How to Argue with a Bigot While Remaining Calm




               Bigots tend not to be lonely, but bigotry is a lonely vice.  Prejudices limit the number of people you can befriend or associate with.  Bigots are isolated to their hate groups, not even their whole race.  Although there are more openly prejudiced people these days, Neo-Nazis and the KKK are still outsiders.  Knowing this makes them distrusting of most people, and having to hide their identity makes them feel persecuted.  This is why extremists think they are the victims.  The masses freely voice their opinions, which are slightly similar and repetitive.  Extremists are intolerant to others’ opinions probably because they have heard them all on repeat and their own opinions don’t get heard – unless it’s online under an alias or they are yelling in a demonstration.  Mainstream morality possibly leads them to believing the majority are the intolerant, extremist ones, and not themselves.  Even when they find allies in cyberspace, they are geographically spaced.  Chances are they are still alone.

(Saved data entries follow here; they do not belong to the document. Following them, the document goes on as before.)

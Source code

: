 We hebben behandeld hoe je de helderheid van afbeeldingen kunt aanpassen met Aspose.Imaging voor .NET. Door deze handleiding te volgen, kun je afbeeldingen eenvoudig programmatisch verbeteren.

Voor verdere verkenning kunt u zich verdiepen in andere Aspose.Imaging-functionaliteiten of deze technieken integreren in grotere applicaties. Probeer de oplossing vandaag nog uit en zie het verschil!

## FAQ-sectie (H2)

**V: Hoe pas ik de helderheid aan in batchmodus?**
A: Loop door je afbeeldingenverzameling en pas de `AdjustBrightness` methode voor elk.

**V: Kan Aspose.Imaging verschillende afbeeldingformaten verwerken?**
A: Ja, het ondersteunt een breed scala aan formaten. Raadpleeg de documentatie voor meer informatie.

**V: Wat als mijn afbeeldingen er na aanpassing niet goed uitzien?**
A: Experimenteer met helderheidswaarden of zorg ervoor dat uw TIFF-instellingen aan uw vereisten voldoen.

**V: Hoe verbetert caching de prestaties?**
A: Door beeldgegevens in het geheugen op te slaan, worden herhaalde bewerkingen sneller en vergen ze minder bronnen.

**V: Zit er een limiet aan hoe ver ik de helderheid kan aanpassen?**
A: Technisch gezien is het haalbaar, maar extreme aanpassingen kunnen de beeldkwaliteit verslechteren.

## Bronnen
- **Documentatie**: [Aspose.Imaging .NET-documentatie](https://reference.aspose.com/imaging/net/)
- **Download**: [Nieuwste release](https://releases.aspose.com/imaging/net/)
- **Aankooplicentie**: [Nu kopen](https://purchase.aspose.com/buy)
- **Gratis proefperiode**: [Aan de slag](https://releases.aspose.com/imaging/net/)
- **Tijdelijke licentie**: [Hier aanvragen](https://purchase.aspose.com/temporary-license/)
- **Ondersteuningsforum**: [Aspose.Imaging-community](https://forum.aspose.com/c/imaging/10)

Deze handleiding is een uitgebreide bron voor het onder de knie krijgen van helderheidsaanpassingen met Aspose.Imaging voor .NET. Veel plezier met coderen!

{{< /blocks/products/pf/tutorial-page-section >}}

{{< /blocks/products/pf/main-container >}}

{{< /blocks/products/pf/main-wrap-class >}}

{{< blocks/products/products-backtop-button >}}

                Though what if someone close to you were a bigot, or you suspected them of being one?  Some people have prejudicial ideas without being emotionally hateful.  Then there are some people with social anxieties toward different races or religions, or unfamiliar sexualities and gender expressions.  Just because someone has prejudicial tendencies doesn’t make them a complete bigot.  Bigot is a harsh word.  Yet slurs can be harsh words too. 
                Finding out that someone close to you holds extreme views can be shocking.  Flipping out and screaming at the person will get you nowhere and will hurt your relationship with that person.  The following guide is on how to argue with a bigot, genuine or suspected, without the conversation escalating to an explosive altercation.
                Plenty of Leftists advocate “punching Nazis,” but violence will result in them isolating themselves to socialize with other bigots, with whom they can be open and honest.  Then more of those types could congregate and form a hate group chapter.  In order to prevent this, stop that person close to you from joining by connecting with them.  Once you take time to get over the initial shock, discussion helps to strengthen your bond. 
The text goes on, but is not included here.